Tonks is one of my favorite characters in HP. So this story should be really fun to read.

You gave us quite a lot of backstory in the beginning of the chapter, but once I got past that, story's pace picked up really well. The rest of it was nicely action oriented, and the whole Guild scene felt natural, although admittedly you could have used the incredible environment JKR has created for Grimmauld Place more vividly in descriptions. The ending was bit abrupt, maybe it could have had some kind of hint to what might happen in next chapter.

Tonks's character was really well written, and Remus sounded quite believable as well, although we didn't get much out of him yet. You forgot to place Sirius before his first line. I mean that there wasn't any description of where he was standing and what he was doing before his first line. In fact, you could add bit more description to all guild members, since they didn't have many lines each in this chapter. That would make them act more naturally.

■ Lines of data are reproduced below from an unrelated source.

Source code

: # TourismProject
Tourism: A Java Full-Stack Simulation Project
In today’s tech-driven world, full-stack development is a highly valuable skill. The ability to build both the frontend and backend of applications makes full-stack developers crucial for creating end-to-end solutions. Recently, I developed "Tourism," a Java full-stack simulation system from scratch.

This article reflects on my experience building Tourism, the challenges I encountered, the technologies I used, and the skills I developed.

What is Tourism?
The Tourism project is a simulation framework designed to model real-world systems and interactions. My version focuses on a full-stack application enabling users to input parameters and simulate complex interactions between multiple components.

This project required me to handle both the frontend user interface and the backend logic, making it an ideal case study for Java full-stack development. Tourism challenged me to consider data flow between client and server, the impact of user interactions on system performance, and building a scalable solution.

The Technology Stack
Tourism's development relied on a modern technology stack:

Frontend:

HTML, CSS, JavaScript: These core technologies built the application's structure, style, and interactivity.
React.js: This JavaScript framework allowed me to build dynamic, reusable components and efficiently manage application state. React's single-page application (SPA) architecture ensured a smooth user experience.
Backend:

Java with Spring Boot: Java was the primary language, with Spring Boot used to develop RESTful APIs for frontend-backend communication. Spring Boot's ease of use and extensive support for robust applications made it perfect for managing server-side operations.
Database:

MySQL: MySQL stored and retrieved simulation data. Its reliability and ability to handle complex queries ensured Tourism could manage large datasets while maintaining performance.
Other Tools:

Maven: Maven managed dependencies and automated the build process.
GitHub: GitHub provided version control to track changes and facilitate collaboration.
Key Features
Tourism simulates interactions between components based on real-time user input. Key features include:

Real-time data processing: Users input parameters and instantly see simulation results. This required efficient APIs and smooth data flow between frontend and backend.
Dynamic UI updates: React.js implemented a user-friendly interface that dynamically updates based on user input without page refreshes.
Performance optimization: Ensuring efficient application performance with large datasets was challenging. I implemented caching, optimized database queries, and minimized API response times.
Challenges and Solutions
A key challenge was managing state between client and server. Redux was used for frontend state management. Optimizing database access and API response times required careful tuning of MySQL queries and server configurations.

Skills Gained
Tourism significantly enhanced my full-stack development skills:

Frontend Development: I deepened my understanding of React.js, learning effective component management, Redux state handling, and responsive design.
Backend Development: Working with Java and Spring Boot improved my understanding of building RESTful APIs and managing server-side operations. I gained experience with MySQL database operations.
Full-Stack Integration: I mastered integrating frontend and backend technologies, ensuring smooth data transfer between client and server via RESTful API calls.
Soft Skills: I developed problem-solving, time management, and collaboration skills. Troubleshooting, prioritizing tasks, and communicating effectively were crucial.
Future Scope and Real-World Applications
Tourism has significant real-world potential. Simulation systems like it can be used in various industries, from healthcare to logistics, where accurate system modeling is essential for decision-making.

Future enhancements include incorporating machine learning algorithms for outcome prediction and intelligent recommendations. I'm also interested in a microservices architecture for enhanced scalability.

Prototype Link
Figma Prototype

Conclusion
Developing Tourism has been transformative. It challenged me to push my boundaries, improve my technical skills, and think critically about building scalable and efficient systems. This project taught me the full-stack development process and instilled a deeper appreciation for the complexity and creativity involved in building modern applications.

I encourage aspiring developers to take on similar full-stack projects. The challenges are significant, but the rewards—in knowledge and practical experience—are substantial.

The dialogue was excellent in most parts. Sirius felt bit out of character, especially towards the end of the chapter. He sounded far too housebroken considering he's a man who has been forced to be inside his parents' weird house that he hates 24/7.

There were some small typos and inconsistencies in this chapter, but nothing major. All in all, it was excellent start for a fic, and most imporantly left me wanting more. =)

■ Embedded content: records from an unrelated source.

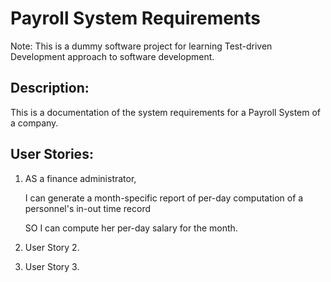 # Payroll System Requirements #
Note: This is a dummy software project for learning Test-driven Development approach to software development.

## Description: ##
This is a documentation of the system requirements for a Payroll System of a company. 

## User Stories: ##
1. AS a finance administrator,

   I can generate a month-specific report of per-day computation of a personnel's in-out time record

   SO I can compute her per-day salary for the month.
2. User Story 2.
3. User Story 3.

If you have questions about this review, you can PM me in forums. Happy writing! =)

Author's Response: Hello there!

Yes I realise know that I probably gave too much backstory at the beginning of the chapter, but I have such difficulty trying to find a place to weave it all in. I'm glad that the rest of the chapter balanced it out though, as I would hate it if it was all slow!

I know I tend to lack description a lot of the time, so thank you so much for pointing out where I could include more. I just always wonder whether I'm boring the reader but including it, so I'll add some more in :)

I'm glad that you liked Tonks' character, and as for Remus I didn't want him to feature too much in the first chapter as I thought it might be a bit odd if she paid him so much attention and didn't know who he really was. I hopefully make up for it in the second chapter ;D

I'll sort out the Sirius issues, it's just hard trying to estimate what he'll act like as he's such an unpredictable character, I'll definitely go back and include some of the pointers about him.

I'll re-read the chapter and get rid of the errors, they always seem to appear no matter how many times I read the chapter, and it's so annoying!